(Assigned task) Go through the material and copy each line in which the word "application" shows up.

(Supplied data)
§ §
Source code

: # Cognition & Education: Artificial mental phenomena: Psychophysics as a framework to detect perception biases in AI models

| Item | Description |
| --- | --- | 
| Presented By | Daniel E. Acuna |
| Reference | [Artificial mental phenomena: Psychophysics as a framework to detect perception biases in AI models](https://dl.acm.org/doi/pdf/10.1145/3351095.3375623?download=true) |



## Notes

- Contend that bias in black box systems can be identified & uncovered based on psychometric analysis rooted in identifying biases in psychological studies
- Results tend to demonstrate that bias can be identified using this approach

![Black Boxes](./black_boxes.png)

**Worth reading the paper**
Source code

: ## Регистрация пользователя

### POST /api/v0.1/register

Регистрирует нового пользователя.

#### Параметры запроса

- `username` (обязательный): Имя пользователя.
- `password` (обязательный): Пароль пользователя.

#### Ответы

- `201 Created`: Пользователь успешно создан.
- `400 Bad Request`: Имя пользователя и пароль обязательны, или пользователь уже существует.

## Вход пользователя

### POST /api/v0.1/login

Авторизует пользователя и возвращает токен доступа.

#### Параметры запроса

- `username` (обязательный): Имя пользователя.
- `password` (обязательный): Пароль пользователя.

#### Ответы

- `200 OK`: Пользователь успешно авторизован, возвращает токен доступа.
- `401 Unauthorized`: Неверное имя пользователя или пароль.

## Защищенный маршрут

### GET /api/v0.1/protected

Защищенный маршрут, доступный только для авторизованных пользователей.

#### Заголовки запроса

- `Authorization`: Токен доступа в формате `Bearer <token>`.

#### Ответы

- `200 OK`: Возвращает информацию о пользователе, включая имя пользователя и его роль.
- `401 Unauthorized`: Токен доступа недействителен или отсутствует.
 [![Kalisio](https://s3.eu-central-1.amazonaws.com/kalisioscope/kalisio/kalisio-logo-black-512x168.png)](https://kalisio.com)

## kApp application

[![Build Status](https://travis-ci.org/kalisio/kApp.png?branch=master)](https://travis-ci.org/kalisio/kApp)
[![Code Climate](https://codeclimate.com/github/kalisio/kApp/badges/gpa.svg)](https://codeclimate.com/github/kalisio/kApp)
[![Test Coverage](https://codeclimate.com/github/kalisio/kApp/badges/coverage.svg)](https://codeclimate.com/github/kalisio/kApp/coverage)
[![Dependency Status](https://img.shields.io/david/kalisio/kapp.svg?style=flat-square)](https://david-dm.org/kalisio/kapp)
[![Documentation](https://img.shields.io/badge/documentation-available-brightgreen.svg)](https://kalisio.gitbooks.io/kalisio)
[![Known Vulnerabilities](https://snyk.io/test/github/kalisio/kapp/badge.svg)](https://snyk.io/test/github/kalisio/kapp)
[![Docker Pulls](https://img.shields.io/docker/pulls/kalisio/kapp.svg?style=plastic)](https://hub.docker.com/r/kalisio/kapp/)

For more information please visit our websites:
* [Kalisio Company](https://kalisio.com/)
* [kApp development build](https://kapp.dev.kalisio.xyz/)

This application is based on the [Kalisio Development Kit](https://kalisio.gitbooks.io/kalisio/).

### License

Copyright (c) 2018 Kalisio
§ §
(Task answer)
## kApp application
This application is based on the [Kalisio Development Kit](https://kalisio.gitbooks.io/kalisio/).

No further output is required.